Start of AVAILABLE RECORDS

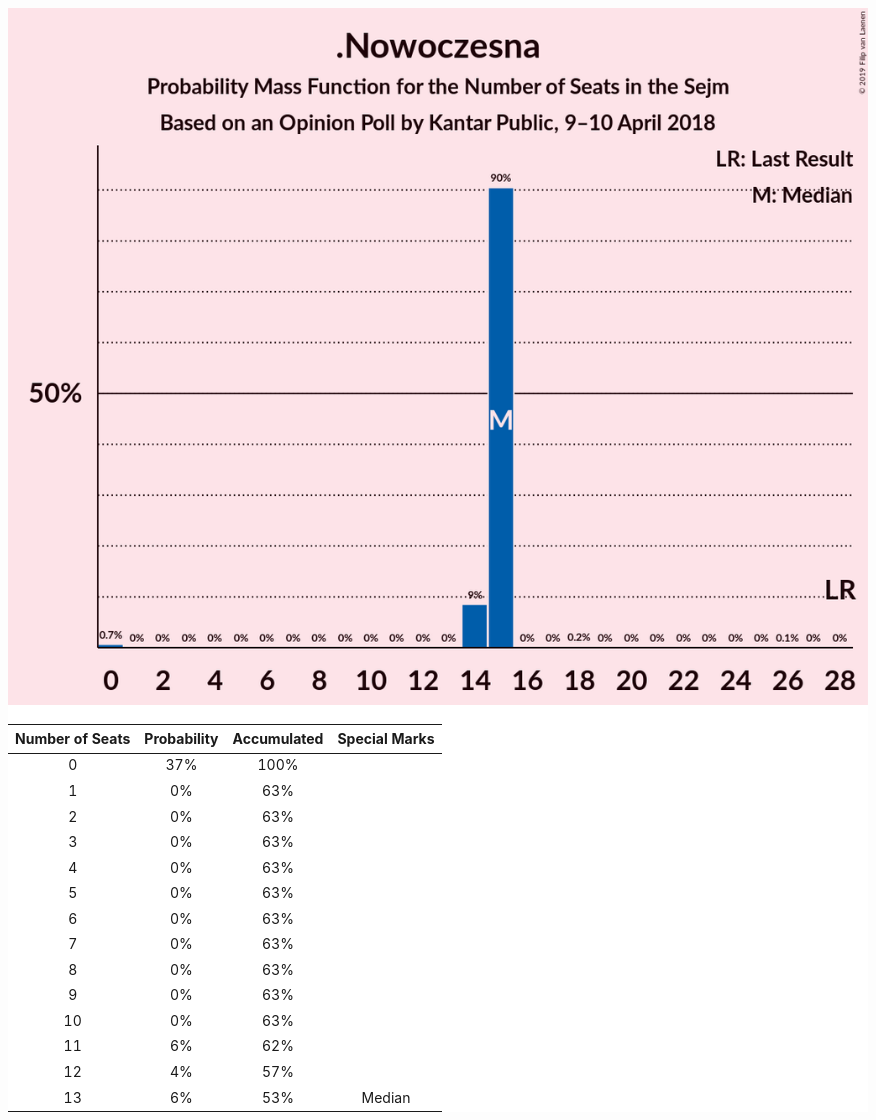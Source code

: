 ![Graph with seats probability mass function not yet produced](2018-04-10-KantarPublic-seats-pmf-nowoczesna.png "Seats Probability Mass Function")

| Number of Seats | Probability | Accumulated | Special Marks |
|:---------------:|:-----------:|:-----------:|:-------------:|
| 0 | 37% | 100% |  |
| 1 | 0% | 63% |  |
| 2 | 0% | 63% |  |
| 3 | 0% | 63% |  |
| 4 | 0% | 63% |  |
| 5 | 0% | 63% |  |
| 6 | 0% | 63% |  |
| 7 | 0% | 63% |  |
| 8 | 0% | 63% |  |
| 9 | 0% | 63% |  |
| 10 | 0% | 63% |  |
| 11 | 6% | 62% |  |
| 12 | 4% | 57% |  |
| 13 | 6% | 53% | Median |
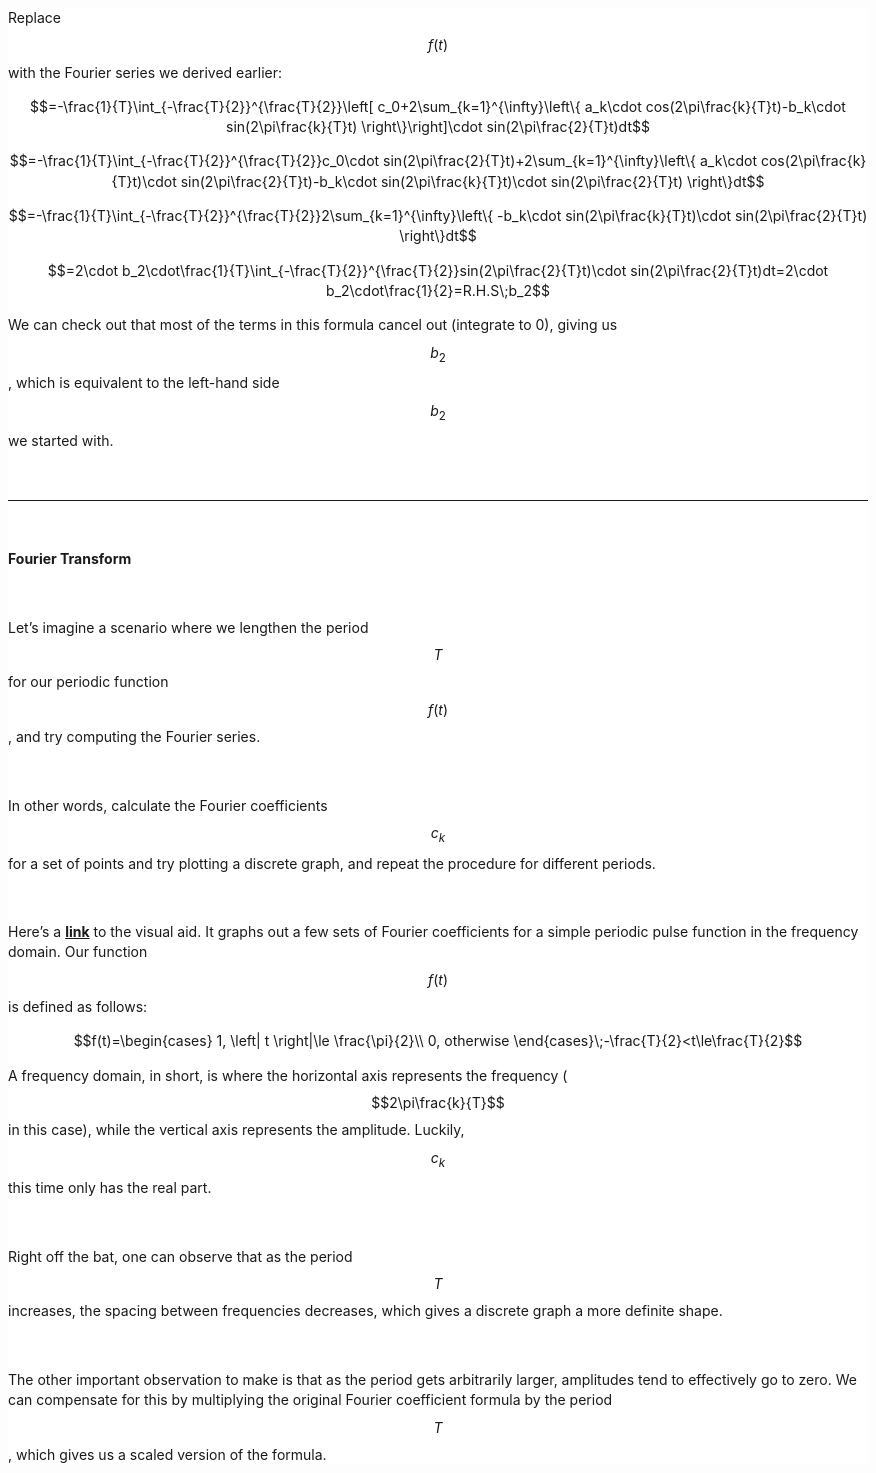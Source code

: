 Replace $$f(t)$$ with the Fourier series we derived earlier:

$$=-\frac{1}{T}\int_{-\frac{T}{2}}^{\frac{T}{2}}\left[  c_0+2\sum_{k=1}^{\infty}\left\{ a_k\cdot cos(2\pi\frac{k}{T}t)-b_k\cdot sin(2\pi\frac{k}{T}t) \right\}\right]\cdot sin(2\pi\frac{2}{T}t)dt$$

$$=-\frac{1}{T}\int_{-\frac{T}{2}}^{\frac{T}{2}}c_0\cdot sin(2\pi\frac{2}{T}t)+2\sum_{k=1}^{\infty}\left\{ a_k\cdot cos(2\pi\frac{k}{T}t)\cdot sin(2\pi\frac{2}{T}t)-b_k\cdot sin(2\pi\frac{k}{T}t)\cdot sin(2\pi\frac{2}{T}t) \right\}dt$$

$$=-\frac{1}{T}\int_{-\frac{T}{2}}^{\frac{T}{2}}2\sum_{k=1}^{\infty}\left\{ -b_k\cdot sin(2\pi\frac{k}{T}t)\cdot sin(2\pi\frac{2}{T}t) \right\}dt$$

$$=2\cdot b_2\cdot\frac{1}{T}\int_{-\frac{T}{2}}^{\frac{T}{2}}sin(2\pi\frac{2}{T}t)\cdot sin(2\pi\frac{2}{T}t)dt=2\cdot b_2\cdot\frac{1}{2}=R.H.S\;b_2$$

We can check out that most of the terms in this formula cancel out (integrate to 0), giving us $$b_2$$, which is equivalent to the left-hand side $$b_2$$ we started with.

<br>

***

<br>

**Fourier Transform**

<br>

Let’s imagine a scenario where we lengthen the period $$T$$ for our periodic function $$f(t)$$, and try computing the Fourier series. 

<br>

In other words, calculate the Fourier coefficients $$c_k$$ for a set of points and try plotting a discrete graph, and repeat the procedure for different periods.

<br>

Here’s a [**link**](https://www.desmos.com/calculator/kaorbs6hnc) to the visual aid. It graphs out a few sets of Fourier coefficients for a simple periodic pulse function in the frequency domain. Our function $$f(t)$$ is defined as follows:

$$f(t)=\begin{cases}
1, \left| t \right|\le \frac{\pi}{2}\\
0, otherwise
\end{cases}\;-\frac{T}{2}<t\le\frac{T}{2}$$

A frequency domain, in short, is where the horizontal axis represents the frequency ($$2\pi\frac{k}{T}$$ in this case), while the vertical axis represents the amplitude. Luckily, $$c_k$$ this time only has the real part. 

<br>

Right off the bat, one can observe that as the period $$T$$ increases, the spacing between frequencies decreases, which gives a discrete graph a more definite shape. 

<br>

The other important observation to make is that as the period gets arbitrarily larger, amplitudes tend to effectively go to zero. We can compensate for this by multiplying the original Fourier coefficient formula by the period $$T$$, which gives us a scaled version of the formula.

End of AVAILABLE RECORDS

• WORK ORDER:
Nothing but the lines from the one containing "0, otherwise" through the final line of the listing above belongs in the answer; set them down exactly.

• OUTPUT BELOW:
0, otherwise
\end{cases}\;-\frac{T}{2}<t\le\frac{T}{2}$$

A frequency domain, in short, is where the horizontal axis represents the frequency ($$2\pi\frac{k}{T}$$ in this case), while the vertical axis represents the amplitude. Luckily, $$c_k$$ this time only has the real part. 

<br>

Right off the bat, one can observe that as the period $$T$$ increases, the spacing between frequencies decreases, which gives a discrete graph a more definite shape. 

<br>

The other important observation to make is that as the period gets arbitrarily larger, amplitudes tend to effectively go to zero. We can compensate for this by multiplying the original Fourier coefficient formula by the period $$T$$, which gives us a scaled version of the formula.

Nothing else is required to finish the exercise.